Clinical trials often use established classification criteria to define EGPA. While these criteria were originally developed to classify the disease for research purposes rather than for individual diagnosis, they provide a structured framework. The criteria typically require the presence of asthma along with eosinophilia in the blood, plus evidence of vasculitis affecting two or more organs. Additional features that support the diagnosis include a history of allergies, abnormalities in the sinuses, infiltrates visible on chest X-rays or CT scans, and the finding of eosinophils outside blood vessels when tissue is examined under a microscope.[9]
For clinical trial enrollment, blood tests documenting the degree of eosinophilia are essential. Researchers need baseline measurements of eosinophil counts to track how they change with treatment. ANCA testing is also standard, as the presence or absence of these antibodies may influence which treatments are most appropriate and helps identify disease subgroups.[9]

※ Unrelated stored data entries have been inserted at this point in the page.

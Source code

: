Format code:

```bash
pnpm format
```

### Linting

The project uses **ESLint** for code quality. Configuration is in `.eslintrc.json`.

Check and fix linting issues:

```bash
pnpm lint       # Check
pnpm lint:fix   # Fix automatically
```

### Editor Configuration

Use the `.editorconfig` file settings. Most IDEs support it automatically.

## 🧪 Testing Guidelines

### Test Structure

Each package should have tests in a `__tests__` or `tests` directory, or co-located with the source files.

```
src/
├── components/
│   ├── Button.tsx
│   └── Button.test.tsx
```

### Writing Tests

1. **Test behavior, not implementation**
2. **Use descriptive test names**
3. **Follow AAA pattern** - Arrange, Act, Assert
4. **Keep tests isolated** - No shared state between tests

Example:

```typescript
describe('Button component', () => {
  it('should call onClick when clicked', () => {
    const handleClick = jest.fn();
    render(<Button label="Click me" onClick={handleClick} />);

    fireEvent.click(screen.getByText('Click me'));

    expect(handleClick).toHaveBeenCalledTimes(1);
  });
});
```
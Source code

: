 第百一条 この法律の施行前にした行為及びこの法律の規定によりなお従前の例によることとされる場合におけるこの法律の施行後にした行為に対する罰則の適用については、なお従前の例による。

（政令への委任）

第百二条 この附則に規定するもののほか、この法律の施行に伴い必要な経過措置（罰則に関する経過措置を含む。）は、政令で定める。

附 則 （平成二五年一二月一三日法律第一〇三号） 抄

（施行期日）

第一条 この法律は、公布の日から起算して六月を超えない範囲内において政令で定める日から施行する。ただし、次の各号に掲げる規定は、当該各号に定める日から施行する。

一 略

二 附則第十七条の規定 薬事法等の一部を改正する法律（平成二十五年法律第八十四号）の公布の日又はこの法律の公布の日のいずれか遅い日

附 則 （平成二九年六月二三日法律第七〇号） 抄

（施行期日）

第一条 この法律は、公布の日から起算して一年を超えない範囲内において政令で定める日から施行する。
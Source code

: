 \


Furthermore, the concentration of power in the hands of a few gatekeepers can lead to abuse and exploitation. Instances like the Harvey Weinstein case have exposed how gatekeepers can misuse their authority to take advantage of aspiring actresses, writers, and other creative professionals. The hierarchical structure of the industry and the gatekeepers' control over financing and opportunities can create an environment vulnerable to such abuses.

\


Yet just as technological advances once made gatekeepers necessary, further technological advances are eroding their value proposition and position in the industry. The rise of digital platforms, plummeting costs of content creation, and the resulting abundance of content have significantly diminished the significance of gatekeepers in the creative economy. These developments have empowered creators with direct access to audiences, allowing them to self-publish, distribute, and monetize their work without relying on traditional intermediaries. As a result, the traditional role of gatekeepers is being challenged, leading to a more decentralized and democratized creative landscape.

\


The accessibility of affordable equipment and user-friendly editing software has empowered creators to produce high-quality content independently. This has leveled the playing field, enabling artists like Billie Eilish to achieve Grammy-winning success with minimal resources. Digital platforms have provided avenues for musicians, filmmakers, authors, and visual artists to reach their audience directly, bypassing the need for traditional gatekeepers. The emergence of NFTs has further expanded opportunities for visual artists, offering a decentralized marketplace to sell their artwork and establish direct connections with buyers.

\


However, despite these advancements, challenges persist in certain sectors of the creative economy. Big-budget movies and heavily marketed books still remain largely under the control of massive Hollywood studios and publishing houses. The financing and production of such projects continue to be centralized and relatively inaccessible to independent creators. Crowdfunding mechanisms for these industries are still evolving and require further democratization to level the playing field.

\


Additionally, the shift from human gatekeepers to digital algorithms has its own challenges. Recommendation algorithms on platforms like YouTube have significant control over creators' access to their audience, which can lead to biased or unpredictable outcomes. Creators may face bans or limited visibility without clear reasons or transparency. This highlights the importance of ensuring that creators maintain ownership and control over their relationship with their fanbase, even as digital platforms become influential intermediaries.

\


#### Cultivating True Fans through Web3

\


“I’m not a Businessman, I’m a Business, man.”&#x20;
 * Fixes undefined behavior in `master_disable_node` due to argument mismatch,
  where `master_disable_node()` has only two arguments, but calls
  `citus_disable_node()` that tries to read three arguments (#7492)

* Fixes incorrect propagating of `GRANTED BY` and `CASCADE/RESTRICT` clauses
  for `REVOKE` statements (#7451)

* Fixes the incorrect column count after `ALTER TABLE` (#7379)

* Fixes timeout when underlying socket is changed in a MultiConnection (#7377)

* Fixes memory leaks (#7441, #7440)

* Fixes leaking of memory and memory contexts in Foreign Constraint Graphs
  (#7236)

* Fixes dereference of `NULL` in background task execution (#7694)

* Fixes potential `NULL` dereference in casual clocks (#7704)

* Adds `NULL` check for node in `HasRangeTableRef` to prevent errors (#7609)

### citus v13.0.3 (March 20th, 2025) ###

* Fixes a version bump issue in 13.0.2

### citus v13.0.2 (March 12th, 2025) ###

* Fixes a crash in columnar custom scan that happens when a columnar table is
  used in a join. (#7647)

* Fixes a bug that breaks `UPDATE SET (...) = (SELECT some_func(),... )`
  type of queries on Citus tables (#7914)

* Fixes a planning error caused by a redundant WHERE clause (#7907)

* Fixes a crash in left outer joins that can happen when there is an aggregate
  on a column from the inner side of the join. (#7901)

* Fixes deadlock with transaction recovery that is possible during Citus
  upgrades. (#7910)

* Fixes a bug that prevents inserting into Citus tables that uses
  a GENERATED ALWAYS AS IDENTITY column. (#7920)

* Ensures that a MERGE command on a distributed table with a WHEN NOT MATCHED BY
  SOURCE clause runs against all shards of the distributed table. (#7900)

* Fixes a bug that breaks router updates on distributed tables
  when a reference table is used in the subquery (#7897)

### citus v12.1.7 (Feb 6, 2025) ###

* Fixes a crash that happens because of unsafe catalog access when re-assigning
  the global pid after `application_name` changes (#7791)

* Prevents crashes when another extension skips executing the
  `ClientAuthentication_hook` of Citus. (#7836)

Imaging studies provide objective evidence of organ involvement. Chest CT scans document lung abnormalities, while other imaging may be required to assess involvement of the heart, kidneys, or other organs. Some trials may require specific types of imaging or repeat imaging at regular intervals to monitor how the disease responds to treatment.[9]
Assessment of disease severity and activity is crucial for clinical trial participation. Researchers often use scoring systems to quantify how active the disease is and which organs are affected. The Five Factor Score (FFS) is one such tool that assesses the severity of EGPA based on the presence of certain features associated with worse outcomes, including kidney involvement, heart involvement, gastrointestinal involvement, and older age. Patients with higher scores have more severe disease and may be candidates for trials testing more intensive treatments.[10]
Lung function tests may be required to document the severity of asthma and to track changes over time. These tests measure how much air you can breathe in and out and how quickly you can exhale. Improvement in lung function can be an important outcome measure in clinical trials.[9]
Some clinical trials may require tissue biopsies to confirm the diagnosis before enrollment, particularly if participants need to have specific pathological features. Trials testing new medications may also require documentation that patients have either not responded to standard treatments or have experienced disease relapse, ensuring that the trial enrolls people who need alternative therapies.[9]
Additional specialized tests might be performed as part of clinical trial screening. These could include more detailed cardiac assessments such as cardiac MRI or special blood tests measuring markers of inflammation or eosinophil activity. The specific tests required depend on the trial design and what the researchers are trying to measure.[9]
Quality of life questionnaires and symptom diaries are often part of clinical trial assessments. These tools help researchers understand not just whether laboratory values improve, but whether patients feel better and can function better in their daily lives. Documenting your symptoms and their impact before starting trial treatment provides a baseline for comparison.[9]
Regular monitoring throughout a clinical trial involves repeating many of these diagnostic tests. Blood work, imaging, physical examinations, and symptom assessments are typically performed at scheduled intervals to track disease activity, treatment response, and any side effects. This intensive monitoring ensures patient safety and generates the data needed to determine whether a new treatment is effective.[9]